Laboratory of Gene Therapy, Department of Biochemistry, College of Life Sciences, Shaanxi Normal University, Xi'an, China.
Department of Dermatology, Xijing Hospital, Fourth Military Medical University, Xi'an, China.
J Cell Mol Med. 2020 Oct;24(19):11056-11063. doi: 10.1111/jcmm.15743. Epub 2020 Sep 2.
Regulatory T (Treg) cells are responsible for maintaining immune homeostasis and preventing autoimmunity. In immune homeostasis condition, Tregs exert their suppressive function through inhibiting the proliferation of effector T cells. In response to environmental signals, Tregs display phenotypic heterogeneity and altered stability, which endows their suppressive function in a context-dependent manner. Compelling evidence indicates deficiency of Treg suppressive function is related to the immunopathogenesis of various autoimmune diseases. Consequently, it is vital to further our understanding of the molecular mechanism accounting for the regulation of Treg suppressive functions. In this review, we outline the current knowledge that highlights how cell-intrinsic factors, such as inflammatory cytokines, transcription factors, signalling pathways, post-translational modification (PTM), miRNAs, protein and protein complex, and cell-extrinsic factors orchestrate the suppressive function of Tregs. Improved understanding of the molecular mechanism related to the suppressive functional property of Tregs should provide new insights into autoimmunity and disease pathogenesis, which offers opportunity for identifying new therapeutic targets for Treg-related autoimmune diseases and cancers.
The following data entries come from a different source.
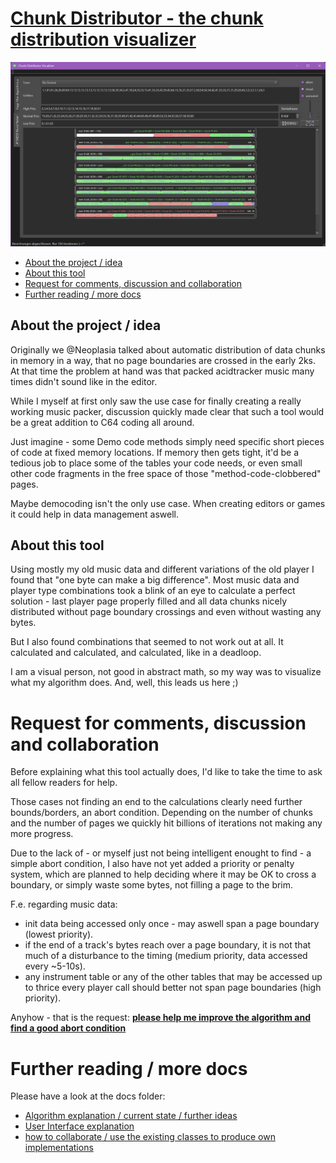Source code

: # <u>Chunk Distributor - the chunk distribution visualizer</u>
![](/docs/pix/sc_mp.png)
<!--TOC-->
  - [About the project / idea](#about-the-project-idea)
  - [About this tool](#about-this-tool)
- [Request for comments, discussion and collaboration](#request-for-comments-discussion-and-collaboration)
- [Further reading / more docs](#further-reading-more-docs)
<!--/TOC-->
## About the project / idea
Originally we @Neoplasia talked about automatic distribution of data chunks in memory in a way, that no page boundaries are crossed in the early 2ks.  At that time the problem at hand was that packed acidtracker music many times didn't sound like in the editor.

While I myself at first only saw the use case for finally creating a really working music packer, discussion quickly made clear that such a tool would be a great addition to C64 coding all around.

Just imagine - some Demo code methods simply need specific short pieces of code at fixed memory locations.  If memory then gets tight, it'd be a tedious job to place some of the tables your code needs, or even small other code fragments in the free space of those "method-code-clobbered" pages.

Maybe democoding isn't the only use case.  When creating editors or games it could help in data management aswell.

## About this tool
Using mostly my old music data and different variations of the old player I found that "one byte can make a big difference".  Most music data and player type combinations took a blink of an eye to calculate a perfect solution - last player page properly filled and all data chunks nicely distributed without page boundary crossings and even without wasting any bytes.

But I also found combinations that seemed to not work out at all.  It calculated and calculated, and calculated, like in a deadloop.

I am a visual person, not good in abstract math, so my way was to visualize what my algorithm does.  And, well, this leads us here ;)

# Request for comments, discussion and collaboration
Before explaining what this tool actually does, I'd like to take the time to ask all fellow readers for help.

Those cases not finding an end to the calculations clearly need further bounds/borders, an abort condition.  Depending on the number of chunks and the number of pages we quickly hit billions of iterations not making any more progress.

Due to the lack of - or myself just not being intelligent enought to find - a simple abort
 condition, I also have not yet added a priority or penalty system, which are planned
 to help deciding where it may be OK to cross a boundary, or simply waste some bytes, not
 filling a page to the brim.

F.e. regarding music data:
- init data being accessed only once - may aswell span a page boundary (lowest priority).
- if the end of a track's bytes reach over a page boundary, it is not that much of a disturbance to the timing (medium priority, data accessed every ~5-10s).
- any instrument table or any of the other tables that may be accessed up to thrice every player call should better not span page boundaries (high priority).

Anyhow - that is the request: <u>**please help me improve the algorithm and find a good abort condition**</u>

# Further reading / more docs
Please have a look at the docs folder:
- [Algorithm explanation / current state / further ideas](/docs/Algorithm.md)
- [User Interface explanation](/docs/UserInterface.md)
- [how to collaborate / use the existing classes to produce own implementations](/docs/Collaborate.md)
调节性 T(Treg)细胞负责维持免疫稳态和防止自身免疫。在免疫稳态条件下,Tregs 通过抑制效应 T 细胞的增殖来发挥其抑制功能。响应环境信号,Tregs 表现出表型异质性和稳定性改变,这使其抑制功能具有依赖于上下文的方式。令人信服的证据表明 Treg 抑制功能的缺陷与各种自身免疫性疾病的免疫发病机制有关。因此,深入了解调节 Treg 抑制功能的分子机制至关重要。在这篇综述中,我们概述了当前的知识,强调了细胞内因素(如炎症细胞因子、转录因子、信号通路、翻译后修饰(PTM)、miRNA、蛋白质和蛋白质复合物)和细胞外因素如何协调 Treg 的抑制功能。对与 Treg 抑制功能特性相关的分子机制的深入了解,应能为自身免疫和疾病发病机制提供新的见解,为确定与 Treg 相关的自身免疫性疾病和癌症的新治疗靶点提供机会。